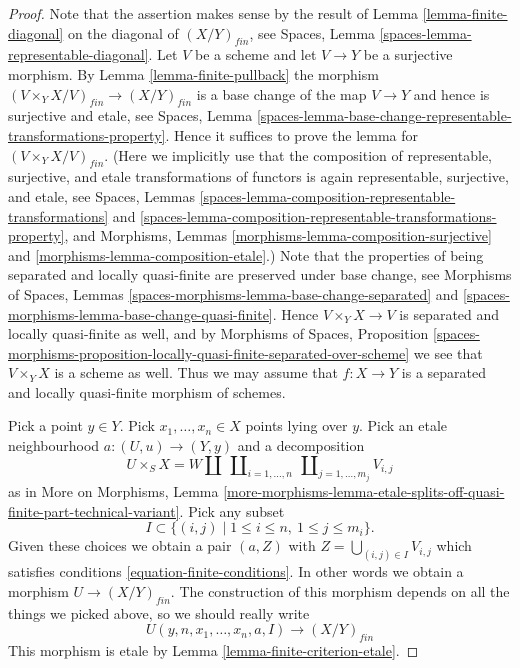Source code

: \begin{proof}
Note that the assertion makes sense by the result of
Lemma \ref{lemma-finite-diagonal}
on the diagonal of $(X/Y)_{fin}$, see
Spaces, Lemma \ref{spaces-lemma-representable-diagonal}.
Let $V$ be a scheme and let $V \to Y$ be a surjective morphism. By
Lemma \ref{lemma-finite-pullback}
the morphism $(V \times_Y X/V)_{fin} \to (X/Y)_{fin}$ is
a base change of the map $V \to Y$ and hence is surjective and etale, see
Spaces,
Lemma \ref{spaces-lemma-base-change-representable-transformations-property}.
Hence it suffices to prove the lemma for $(V \times_Y X/V)_{fin}$.
(Here we implicitly use that the composition of representable, surjective, and
etale transformations of functors is again representable, surjective, and
etale, see
Spaces, Lemmas \ref{spaces-lemma-composition-representable-transformations} and
\ref{spaces-lemma-composition-representable-transformations-property}, and
Morphisms, Lemmas \ref{morphisms-lemma-composition-surjective} and
\ref{morphisms-lemma-composition-etale}.)
Note that the properties of being separated and locally quasi-finite
are preserved under base change, see
Morphisms of Spaces,
Lemmas \ref{spaces-morphisms-lemma-base-change-separated} and
\ref{spaces-morphisms-lemma-base-change-quasi-finite}.
Hence $V \times_Y X \to V$ is separated and locally quasi-finite as well,
and by
Morphisms of Spaces, Proposition
\ref{spaces-morphisms-proposition-locally-quasi-finite-separated-over-scheme}
we see that $V \times_Y X$ is a scheme as well.
Thus we may assume that $f : X \to Y$ is a separated and locally quasi-finite
morphism of schemes.

\medskip\noindent
Pick a point $y \in Y$. Pick $x_1, \ldots, x_n \in X$ points
lying over $y$. Pick an etale neighbourhood $a : (U, u) \to (Y, y)$ and a
decomposition
$$
U \times_S X =
W \coprod
\ \coprod\nolimits_{i = 1, \ldots, n}
\ \coprod\nolimits_{j = 1, \ldots, m_j}
V_{i, j}
$$
as in
More on Morphisms, Lemma
\ref{more-morphisms-lemma-etale-splits-off-quasi-finite-part-technical-variant}.
Pick any subset
$$
I \subset \{(i, j) \mid 1 \leq i \leq n,\ 1 \leq j \leq m_i\}.
$$
Given these choices we obtain a pair $(a, Z)$ with
$Z = \bigcup_{(i, j) \in I} V_{i, j}$
which satisfies conditions \ref{equation-finite-conditions}. In other words
we obtain a morphism $U \to (X/Y)_{fin}$. The construction of this morphism
depends on all the things we picked above, so we should really write
$$
U(y, n, x_1, \ldots, x_n, a, I) \longrightarrow (X/Y)_{fin}
$$
This morphism is etale by Lemma \ref{lemma-finite-criterion-etale}.


\end{proof}
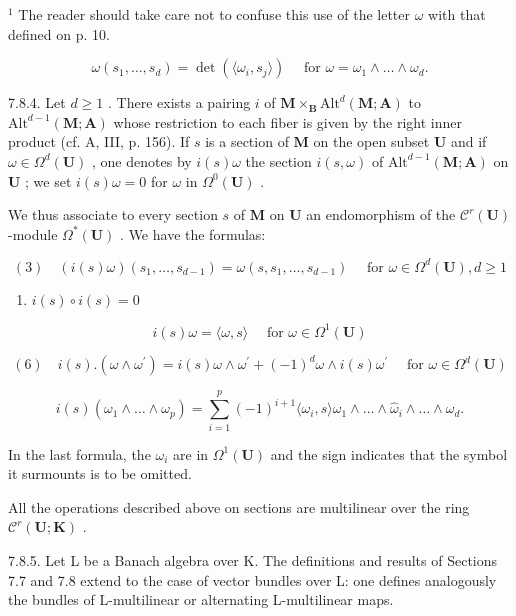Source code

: \(^{1}\) The reader should take care not to confuse this use of the letter \(\omega\) with that defined on p. 10.

\[
\omega (s _ {1}, \dots , s _ {d}) = \det (\langle \omega_ {i}, s _ {j} \rangle) \quad \text {   for   } \omega = \omega_ {1} \wedge \dots \wedge \omega_ {d}.\tag{2}
\]

7.8.4. Let \(d \geqslant 1\) . There exists a pairing \(i\) of \(\mathbf{M} \times_{\mathbf{B}} \mathrm{Alt}^{d}(\mathbf{M}; \mathbf{A})\) to \(\mathrm{Alt}^{d-1}(\mathbf{M}; \mathbf{A})\) whose restriction to each fiber is given by the right inner product (cf. A, III, p. 156). If \(s\) is a section of \(\mathbf{M}\) on the open subset \(\mathbf{U}\) and if \(\omega \in \Omega^{d}(\mathbf{U})\) , one denotes by \(i(s)\omega\) the section \(i(s, \omega)\) of \(\mathrm{Alt}^{d-1}(\mathbf{M}; \mathbf{A})\) on \(\mathbf{U}\) ; we set \(i(s)\omega = 0\) for \(\omega\) in \(\Omega^{0}(\mathbf{U})\) .

We thus associate to every section \(s\) of \(\mathbf{M}\) on \(\mathbf{U}\) an endomorphism of the \(\mathcal{C}^r (\mathbf{U})\)-module \(\Omega^{*}(\mathbf{U})\) . We have the formulas:

\[
(3) \quad (i (s) \omega) (s _ {1}, \dots , s _ {d - 1}) = \omega (s, s _ {1}, \dots , s _ {d - 1}) \quad \text { for } \omega \in \Omega^ {d} (\mathbf {U}), d \geqslant 1
\]

\begin{enumerate}
\def\labelenumi{(\arabic{enumi})}
\setcounter{enumi}{3}
\tightlist
\item
  \(i(s)\circ i(s) = 0\)
\end{enumerate}

\[
i (s) \omega = \langle \omega , s \rangle \quad \text { for } \omega \in \Omega^ {1} (\mathbf {U}) \tag {5}
\]

\[
(6) \quad i (s). (\omega \wedge \omega^ {\prime}) = i (s) \omega \wedge \omega^ {\prime} + (- 1) ^ {d} \omega \wedge i (s) \omega^ {\prime} \quad \text { for } \omega \in \Omega^ {d} (\mathbf {U})
\]

\[
i (s) (\omega_ {1} \wedge \dots \wedge \omega_ {p}) = \sum_ {i = 1} ^ {p} (- 1) ^ {i + 1} \langle \omega_ {i}, s \rangle \omega_ {1} \wedge \dots \wedge \hat {\omega} _ {i} \wedge \dots \wedge \omega_ {d}.\tag{7}
\]

In the last formula, the \(\omega_{i}\) are in \(\Omega^{1}(\mathbf{U})\) and the sign indicates that the symbol it surmounts is to be omitted.

All the operations described above on sections are multilinear over the ring \(\mathcal{C}^r (\mathbf{U};\mathbf{K})\) .

7.8.5. Let L be a Banach algebra over K. The definitions and results of Sections 7.7 and 7.8 extend to the case of vector bundles over L: one defines analogously the bundles of L-multilinear or alternating L-multilinear maps.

— Aim of the task —
Would you copy every line of the entries that includes the word "with"?

— Exercise answer —
Given these choices we obtain a pair $(a, Z)$ with
: \(^{1}\) The reader should take care not to confuse this use of the letter \(\omega\) with that defined on p. 10.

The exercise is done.